● **What you should do**: From the listing below, copy only the lines running from the line that contains "### Depends on Typo3 9.5.13" to the line that contains "- external_import 4.1.3", both included.

● **Material shown**:
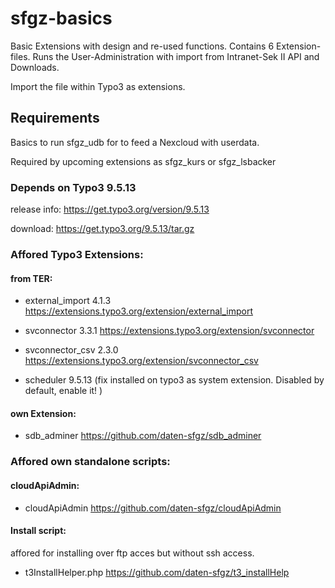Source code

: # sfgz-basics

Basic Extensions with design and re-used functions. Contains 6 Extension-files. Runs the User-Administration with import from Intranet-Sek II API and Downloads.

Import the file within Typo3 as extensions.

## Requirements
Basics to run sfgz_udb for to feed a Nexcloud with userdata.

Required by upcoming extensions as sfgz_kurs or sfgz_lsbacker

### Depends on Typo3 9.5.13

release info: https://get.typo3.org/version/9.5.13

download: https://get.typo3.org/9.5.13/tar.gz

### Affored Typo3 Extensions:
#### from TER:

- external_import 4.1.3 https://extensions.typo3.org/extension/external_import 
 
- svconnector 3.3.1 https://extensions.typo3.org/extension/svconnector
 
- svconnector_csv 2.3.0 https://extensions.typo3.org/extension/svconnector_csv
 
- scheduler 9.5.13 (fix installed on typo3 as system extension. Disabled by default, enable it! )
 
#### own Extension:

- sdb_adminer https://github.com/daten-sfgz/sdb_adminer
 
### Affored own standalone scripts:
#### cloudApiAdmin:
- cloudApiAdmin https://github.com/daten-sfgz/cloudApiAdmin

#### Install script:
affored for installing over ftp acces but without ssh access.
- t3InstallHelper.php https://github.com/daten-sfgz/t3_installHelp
--
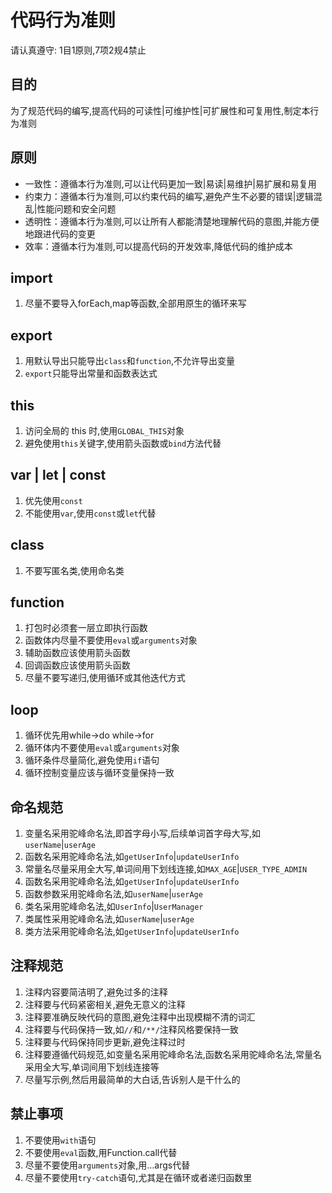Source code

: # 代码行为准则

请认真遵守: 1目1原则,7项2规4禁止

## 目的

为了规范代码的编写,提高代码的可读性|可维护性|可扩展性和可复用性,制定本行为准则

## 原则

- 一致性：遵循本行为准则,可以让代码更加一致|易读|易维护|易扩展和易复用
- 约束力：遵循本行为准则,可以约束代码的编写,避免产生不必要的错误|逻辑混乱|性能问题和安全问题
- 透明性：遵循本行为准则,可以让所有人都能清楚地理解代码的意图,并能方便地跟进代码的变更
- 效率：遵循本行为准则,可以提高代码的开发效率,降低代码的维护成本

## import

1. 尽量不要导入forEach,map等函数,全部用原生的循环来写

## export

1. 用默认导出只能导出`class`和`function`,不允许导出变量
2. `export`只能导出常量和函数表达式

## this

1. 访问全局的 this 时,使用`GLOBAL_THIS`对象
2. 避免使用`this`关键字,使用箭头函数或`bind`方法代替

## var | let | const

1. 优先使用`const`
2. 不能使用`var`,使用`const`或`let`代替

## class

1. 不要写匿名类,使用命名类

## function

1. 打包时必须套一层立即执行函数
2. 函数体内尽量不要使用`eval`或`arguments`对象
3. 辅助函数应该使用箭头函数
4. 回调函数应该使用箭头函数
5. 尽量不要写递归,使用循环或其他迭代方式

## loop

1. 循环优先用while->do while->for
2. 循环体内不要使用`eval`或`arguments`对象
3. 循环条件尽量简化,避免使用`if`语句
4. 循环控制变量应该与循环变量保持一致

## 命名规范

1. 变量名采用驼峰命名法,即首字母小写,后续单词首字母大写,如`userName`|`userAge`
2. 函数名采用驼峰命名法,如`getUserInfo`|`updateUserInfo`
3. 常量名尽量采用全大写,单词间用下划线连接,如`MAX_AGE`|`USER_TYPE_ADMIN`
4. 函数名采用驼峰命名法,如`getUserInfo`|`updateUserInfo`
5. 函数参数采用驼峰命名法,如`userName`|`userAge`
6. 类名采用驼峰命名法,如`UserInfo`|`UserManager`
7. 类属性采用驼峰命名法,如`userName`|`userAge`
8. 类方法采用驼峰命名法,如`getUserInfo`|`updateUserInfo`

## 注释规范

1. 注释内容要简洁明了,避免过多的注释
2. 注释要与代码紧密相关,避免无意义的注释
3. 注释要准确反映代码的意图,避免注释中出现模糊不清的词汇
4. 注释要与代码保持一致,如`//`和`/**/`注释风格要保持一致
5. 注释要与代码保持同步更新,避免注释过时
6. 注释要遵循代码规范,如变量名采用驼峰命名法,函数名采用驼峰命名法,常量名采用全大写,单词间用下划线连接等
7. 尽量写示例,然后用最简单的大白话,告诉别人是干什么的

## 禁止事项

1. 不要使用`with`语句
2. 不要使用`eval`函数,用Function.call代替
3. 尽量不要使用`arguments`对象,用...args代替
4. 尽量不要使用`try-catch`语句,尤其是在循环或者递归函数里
--
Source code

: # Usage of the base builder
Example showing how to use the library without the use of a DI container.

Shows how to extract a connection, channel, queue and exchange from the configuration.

● **Response area**:
### Depends on Typo3 9.5.13

release info: https://get.typo3.org/version/9.5.13

download: https://get.typo3.org/9.5.13/tar.gz

### Affored Typo3 Extensions:
#### from TER:

- external_import 4.1.3 https://extensions.typo3.org/extension/external_import 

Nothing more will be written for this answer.